Using external code with the import statment#

We have already worked with external code using the import function, withouth much explanation:

import matplotlib.pyplot as plt

plt.plot([0, 10], [29, 30], 'or')
plt.show()
../../_images/4e4b28e570f70d0e1aac838ad427a3f34863c58c9fdc7195663347eefcc16fc6.png

Importing packages#

So what is going on? Let’s use a simpler example:

The os package allows you - among other things - to discover and manipulate directories and files.

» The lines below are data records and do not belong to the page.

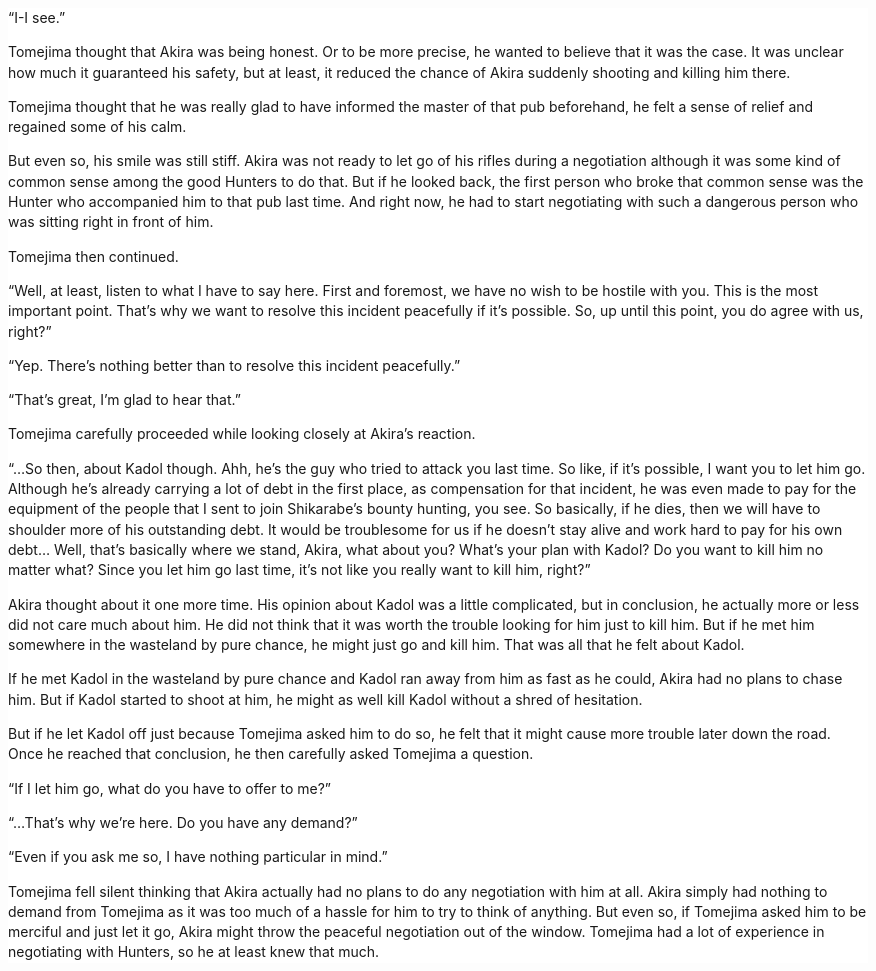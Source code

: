 “I-I see.”

Tomejima thought that Akira was being honest. Or to be more precise, he wanted to believe that it was the case. It was unclear how much it guaranteed his safety, but at least, it reduced the chance of Akira suddenly shooting and killing him there.

Tomejima thought that he was really glad to have informed the master of that pub beforehand, he felt a sense of relief and regained some of his calm.

But even so, his smile was still stiff. Akira was not ready to let go of his rifles during a negotiation although it was some kind of common sense among the good Hunters to do that. But if he looked back, the first person who broke that common sense was the Hunter who accompanied him to that pub last time. And right now, he had to start negotiating with such a dangerous person who was sitting right in front of him.

Tomejima then continued.

“Well, at least, listen to what I have to say here. First and foremost, we have no wish to be hostile with you. This is the most important point. That’s why we want to resolve this incident peacefully if it’s possible. So, up until this point, you do agree with us, right?”

“Yep. There’s nothing better than to resolve this incident peacefully.”

“That’s great, I’m glad to hear that.”

Tomejima carefully proceeded while looking closely at Akira’s reaction.

“…So then, about Kadol though. Ahh, he’s the guy who tried to attack you last time. So like, if it’s possible, I want you to let him go. Although he’s already carrying a lot of debt in the first place, as compensation for that incident, he was even made to pay for the equipment of the people that I sent to join Shikarabe’s bounty hunting, you see. So basically, if he dies, then we will have to shoulder more of his outstanding debt. It would be troublesome for us if he doesn’t stay alive and work hard to pay for his own debt… Well, that’s basically where we stand, Akira, what about you? What’s your plan with Kadol? Do you want to kill him no matter what? Since you let him go last time, it’s not like you really want to kill him, right?”

Akira thought about it one more time. His opinion about Kadol was a little complicated, but in conclusion, he actually more or less did not care much about him. He did not think that it was worth the trouble looking for him just to kill him. But if he met him somewhere in the wasteland by pure chance, he might just go and kill him. That was all that he felt about Kadol.

If he met Kadol in the wasteland by pure chance and Kadol ran away from him as fast as he could, Akira had no plans to chase him. But if Kadol started to shoot at him, he might as well kill Kadol without a shred of hesitation.

But if he let Kadol off just because Tomejima asked him to do so, he felt that it might cause more trouble later down the road. Once he reached that conclusion, he then carefully asked Tomejima a question.

“If I let him go, what do you have to offer to me?”

“…That’s why we’re here. Do you have any demand?”

“Even if you ask me so, I have nothing particular in mind.”

Tomejima fell silent thinking that Akira actually had no plans to do any negotiation with him at all. Akira simply had nothing to demand from Tomejima as it was too much of a hassle for him to try to think of anything. But even so, if Tomejima asked him to be merciful and just let it go, Akira might throw the peaceful negotiation out of the window. Tomejima had a lot of experience in negotiating with Hunters, so he at least knew that much.

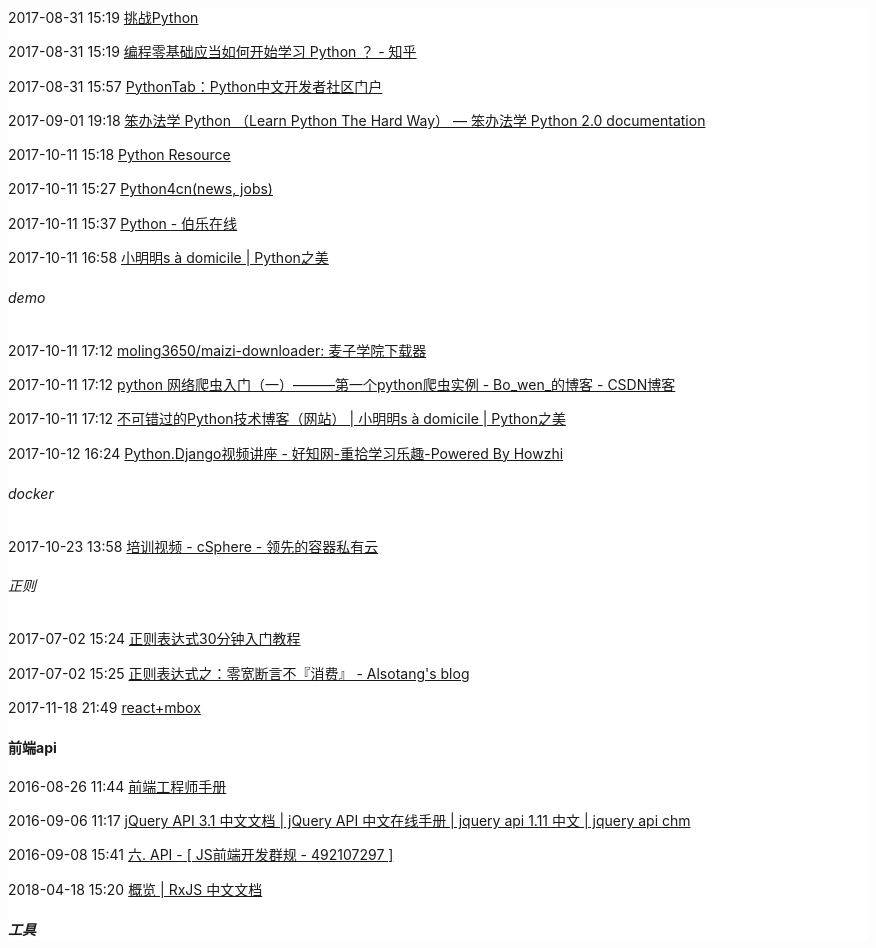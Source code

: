 

2017-08-31 15:19 [挑战Python](http://www.pythontip.com/coding/code_oj)

2017-08-31 15:19 [编程零基础应当如何开始学习 Python ？ - 知乎](https://www.zhihu.com/question/20039623)

2017-08-31 15:57 [PythonTab：Python中文开发者社区门户](http://www.pythontab.com/)

2017-09-01 19:18 [笨办法学 Python （Learn Python The Hard Way） — 笨办法学 Python 2.0 documentation](https://www.2cto.com/shouce/Pythonbbf/index.html)

2017-10-11 15:18 [Python Resource](http://dylanninin.com/blog/2013/11/23/python_resource.html)

2017-10-11 15:27 [Python4cn(news, jobs)](http://www.simple-is-better.com/)

2017-10-11 15:37 [Python - 伯乐在线](http://python.jobbole.com/)

2017-10-11 16:58 [小明明s à domicile | Python之美](http://www.dongwm.com/)

######  demo 

2017-10-11 17:12 [moling3650/maizi-downloader: 麦子学院下载器](https://github.com/moling3650/maizi-downloader)

2017-10-11 17:12 [python 网络爬虫入门（一）———第一个python爬虫实例 - Bo_wen_的博客 - CSDN博客](http://blog.csdn.net/bo_wen_/article/details/50868339)



2017-10-11 17:12 [不可错过的Python技术博客（网站） | 小明明s à domicile | Python之美](http://www.dongwm.com/archives/%E4%B8%8D%E5%8F%AF%E9%94%99%E8%BF%87%E7%9A%84Python%E6%8A%80%E6%9C%AF%E5%8D%9A%E5%AE%A2/)

2017-10-12 16:24 [Python.Django视频讲座 - 好知网-重拾学习乐趣-Powered By Howzhi](http://www.howzhi.com/course/189/?type=lessons)

######  docker 

2017-10-23 13:58 [培训视频 - cSphere - 领先的容器私有云](https://csphere.cn/training)



######  正则 

2017-07-02 15:24 [正则表达式30分钟入门教程](https://deerchao.net/tutorials/regex/regex.htm)

2017-07-02 15:25 [正则表达式之：零宽断言不『消费』 - Alsotang's blog](http://fxck.it/post/50558232873)



2017-11-18 21:49 [react+mbox](http://www.chocean.com/react+mbox/)

####  前端api 

2016-08-26 11:44 [前端工程师手册](https://leohxj.gitbooks.io/front-end-database/content/javascript-modules/requirejs/index.html)

2016-09-06 11:17 [jQuery API 3.1 中文文档 | jQuery API 中文在线手册 | jquery api 1.11 中文 | jquery api chm](http://jquery.cuishifeng.cn/)

2016-09-08 15:41 [六. API - [ JS前端开发群规 - 492107297 ]](http://www.kancloud.cn/jikeytang/qq/81135)

2018-04-18 15:20 [概览 | RxJS 中文文档](http://cn.rx.js.org/manual/overview.html#-)

#####  工具 
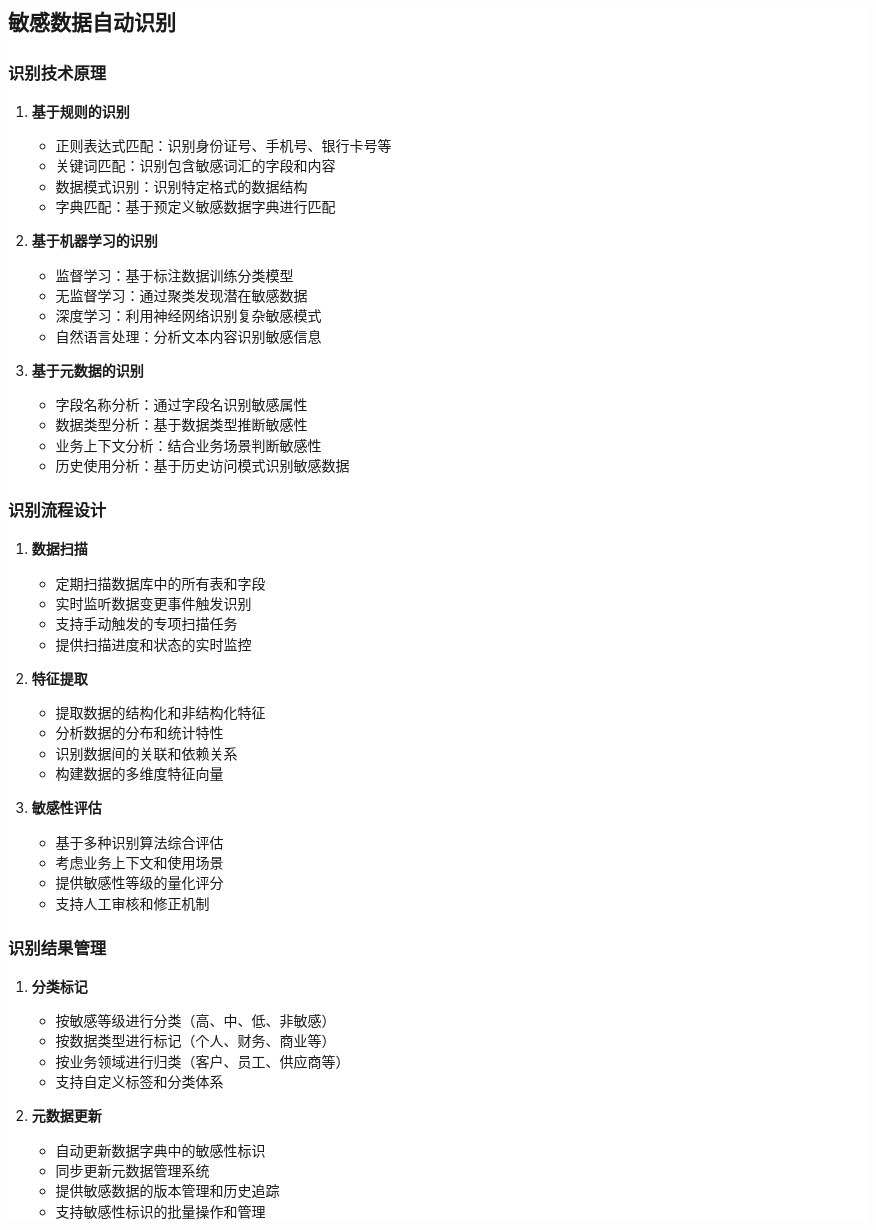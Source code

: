 ## 敏感数据自动识别

### 识别技术原理

1. **基于规则的识别**
   - 正则表达式匹配：识别身份证号、手机号、银行卡号等
   - 关键词匹配：识别包含敏感词汇的字段和内容
   - 数据模式识别：识别特定格式的数据结构
   - 字典匹配：基于预定义敏感数据字典进行匹配

2. **基于机器学习的识别**
   - 监督学习：基于标注数据训练分类模型
   - 无监督学习：通过聚类发现潜在敏感数据
   - 深度学习：利用神经网络识别复杂敏感模式
   - 自然语言处理：分析文本内容识别敏感信息

3. **基于元数据的识别**
   - 字段名称分析：通过字段名识别敏感属性
   - 数据类型分析：基于数据类型推断敏感性
   - 业务上下文分析：结合业务场景判断敏感性
   - 历史使用分析：基于历史访问模式识别敏感数据

### 识别流程设计

1. **数据扫描**
   - 定期扫描数据库中的所有表和字段
   - 实时监听数据变更事件触发识别
   - 支持手动触发的专项扫描任务
   - 提供扫描进度和状态的实时监控

2. **特征提取**
   - 提取数据的结构化和非结构化特征
   - 分析数据的分布和统计特性
   - 识别数据间的关联和依赖关系
   - 构建数据的多维度特征向量

3. **敏感性评估**
   - 基于多种识别算法综合评估
   - 考虑业务上下文和使用场景
   - 提供敏感性等级的量化评分
   - 支持人工审核和修正机制

### 识别结果管理

1. **分类标记**
   - 按敏感等级进行分类（高、中、低、非敏感）
   - 按数据类型进行标记（个人、财务、商业等）
   - 按业务领域进行归类（客户、员工、供应商等）
   - 支持自定义标签和分类体系

2. **元数据更新**
   - 自动更新数据字典中的敏感性标识
   - 同步更新元数据管理系统
   - 提供敏感数据的版本管理和历史追踪
   - 支持敏感性标识的批量操作和管理
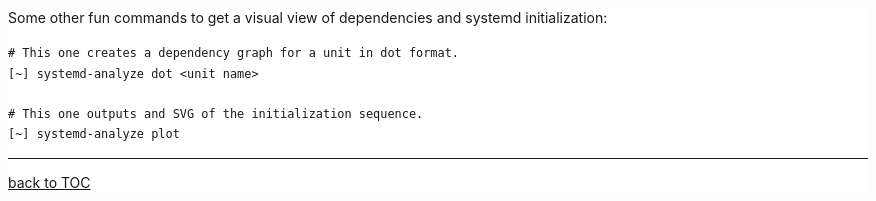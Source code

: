 Some other fun commands to get a visual view of dependencies and systemd initialization:
```
# This one creates a dependency graph for a unit in dot format.
[~] systemd-analyze dot <unit name>

# This one outputs and SVG of the initialization sequence.
[~] systemd-analyze plot
```

---
[back to TOC](../README.md)
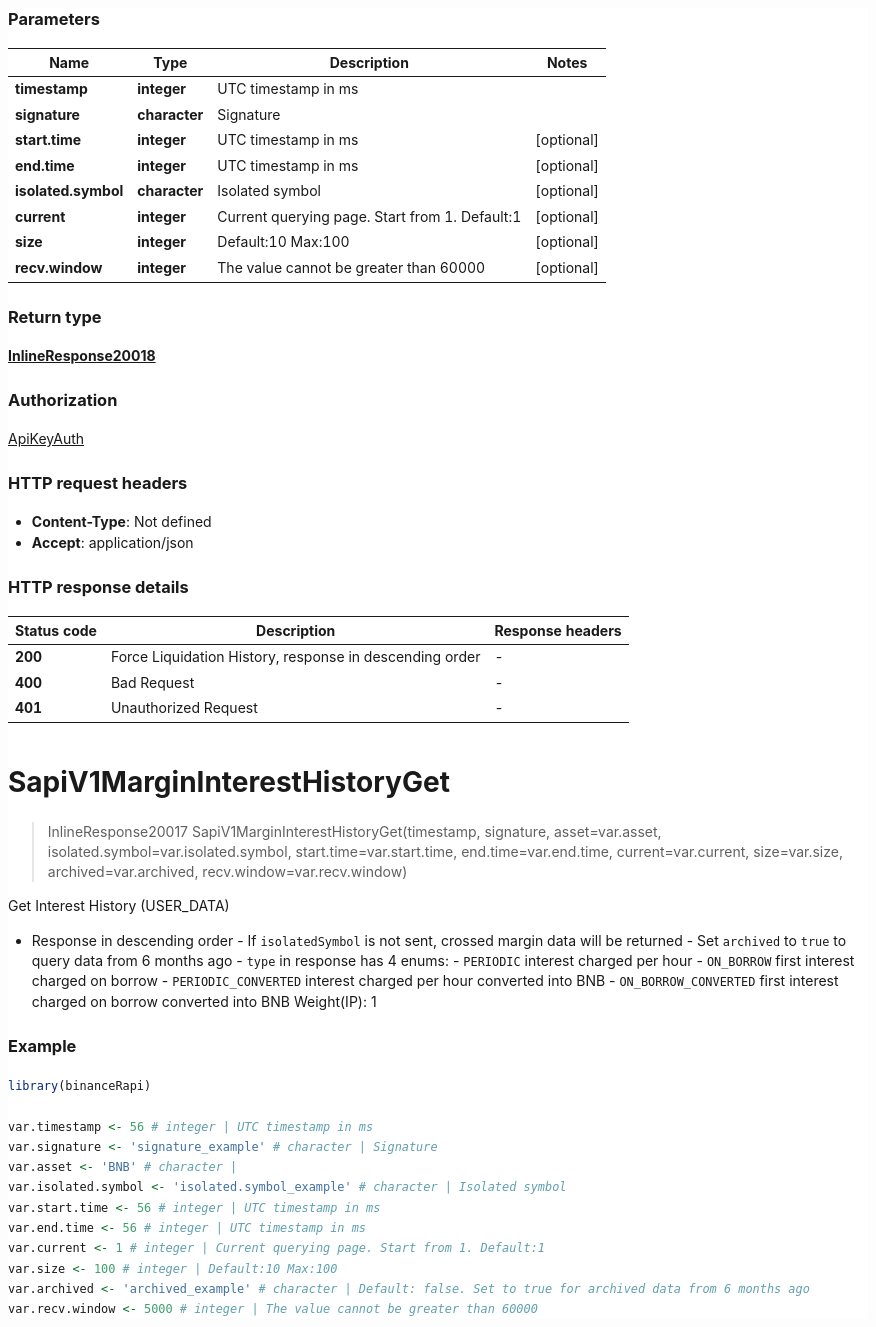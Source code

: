### Parameters

Name | Type | Description  | Notes
------------- | ------------- | ------------- | -------------
 **timestamp** | **integer**| UTC timestamp in ms | 
 **signature** | **character**| Signature | 
 **start.time** | **integer**| UTC timestamp in ms | [optional] 
 **end.time** | **integer**| UTC timestamp in ms | [optional] 
 **isolated.symbol** | **character**| Isolated symbol | [optional] 
 **current** | **integer**| Current querying page. Start from 1. Default:1 | [optional] 
 **size** | **integer**| Default:10 Max:100 | [optional] 
 **recv.window** | **integer**| The value cannot be greater than 60000 | [optional] 

### Return type

[**InlineResponse20018**](inline_response_200_18.md)

### Authorization

[ApiKeyAuth](../README.md#ApiKeyAuth)

### HTTP request headers

 - **Content-Type**: Not defined
 - **Accept**: application/json

### HTTP response details
| Status code | Description | Response headers |
|-------------|-------------|------------------|
| **200** | Force Liquidation History, response in descending order |  -  |
| **400** | Bad Request |  -  |
| **401** | Unauthorized Request |  -  |

# **SapiV1MarginInterestHistoryGet**
> InlineResponse20017 SapiV1MarginInterestHistoryGet(timestamp, signature, asset=var.asset, isolated.symbol=var.isolated.symbol, start.time=var.start.time, end.time=var.end.time, current=var.current, size=var.size, archived=var.archived, recv.window=var.recv.window)

Get Interest History (USER_DATA)

- Response in descending order - If `isolatedSymbol` is not sent, crossed margin data will be returned - Set `archived` to `true` to query data from 6 months ago - `type` in response has 4 enums:   - `PERIODIC` interest charged per hour   - `ON_BORROW` first interest charged on borrow   - `PERIODIC_CONVERTED` interest charged per hour converted into BNB   - `ON_BORROW_CONVERTED` first interest charged on borrow converted into BNB  Weight(IP): 1

### Example
```R
library(binanceRapi)

var.timestamp <- 56 # integer | UTC timestamp in ms
var.signature <- 'signature_example' # character | Signature
var.asset <- 'BNB' # character | 
var.isolated.symbol <- 'isolated.symbol_example' # character | Isolated symbol
var.start.time <- 56 # integer | UTC timestamp in ms
var.end.time <- 56 # integer | UTC timestamp in ms
var.current <- 1 # integer | Current querying page. Start from 1. Default:1
var.size <- 100 # integer | Default:10 Max:100
var.archived <- 'archived_example' # character | Default: false. Set to true for archived data from 6 months ago
var.recv.window <- 5000 # integer | The value cannot be greater than 60000
```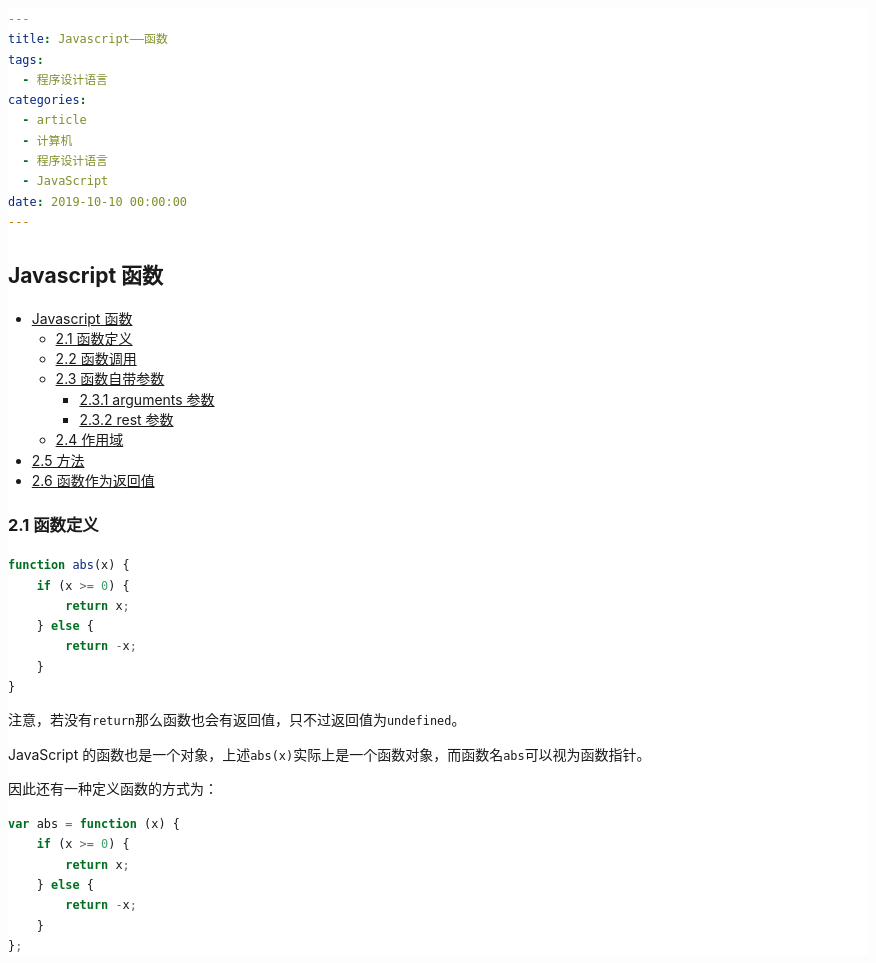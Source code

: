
 ```yaml
---
title: Javascript——函数
tags:
  - 程序设计语言
categories:
  - article
  - 计算机
  - 程序设计语言
  - JavaScript
date: 2019-10-10 00:00:00
---
```


## Javascript 函数

- [Javascript 函数](#javascript-函数)
  - [2.1 函数定义](#21-函数定义)
  - [2.2 函数调用](#22-函数调用)
  - [2.3 函数自带参数](#23-函数自带参数)
    - [2.3.1 arguments 参数](#231-arguments-参数)
    - [2.3.2 rest 参数](#232-rest-参数)
  - [2.4 作用域](#24-作用域)
- [2.5 方法](#25-方法)
- [2.6 函数作为返回值](#26-函数作为返回值)

### 2.1 函数定义

```JavaScript
function abs(x) {
	if (x >= 0) {
		return x;
	} else {
		return -x;
	}
}
```

注意，若没有`return`那么函数也会有返回值，只不过返回值为`undefined`。

JavaScript 的函数也是一个对象，上述`abs(x)`实际上是一个函数对象，而函数名`abs`可以视为函数指针。

因此还有一种定义函数的方式为：

```JavaScript
var abs = function (x) {
	if (x >= 0) {
		return x;
	} else {
		return -x;
	}
};
```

To use the os package, we need to make it available in the python memory - the namespace. We “import” it into the namespace. The general syntax for importing is

import PACKAGE

You can then access functions within the package using the dot notation: PACKAGE.FUNCTION

import os
os.getcwd()  # print the current working directory
'/Users/janc/Library/CloudStorage/Dropbox/_teaching/neu715 python.2024/neu715/lectures/lecture 2'

Importing functions#

We can also import individual functions into the namespace, using from PACKAGE import FUNCTION. We can then use the function without the dot notation.

from os import getcwd
getcwd()
'/Users/janc/Library/CloudStorage/Dropbox/_teaching/neu715 python.2024/neu715/lectures/lecture 2'

Importing subpackages and modules#

You can also import all functions from a package into the namespace, using the so-called wildcard character * (it’s like a joker card that matches any card) from PACKAGE import *. But this is discouraged because then you clutter your namespace with all these functions and it is unclear which package a given function came from.

Code is often organized hierarchical, with packages containing subpackages or modules. The precise nomenclature is not important for now. But you access them with dot notation: PACKAGE.SUBPACKAGE.FUNCTION. Just as with functions, we can import individual modules from a package: from PACKAGE import SUBPACKAGE.

This is how matplotlib is imported:

  1. matplotlib is the package

  2. pyplot is a subpackage (or module) within matplotlib

from matplotlib import pyplot

pyplot.plot([1,2])
pyplot.show()
../../_images/ae51fb97569e8f2f6b35a943eae9fccd8dbacead9e0b3b3882953c5fc0eadf58.png

Aliases#

Typing pyplot everytime we want to plot something gets tedious quickly. We can define a shorter alias for the pyplot module using the as keyword: from PACKAGE import MODULE as ALIAS or import PACKAGE.MODULE as ALIAS.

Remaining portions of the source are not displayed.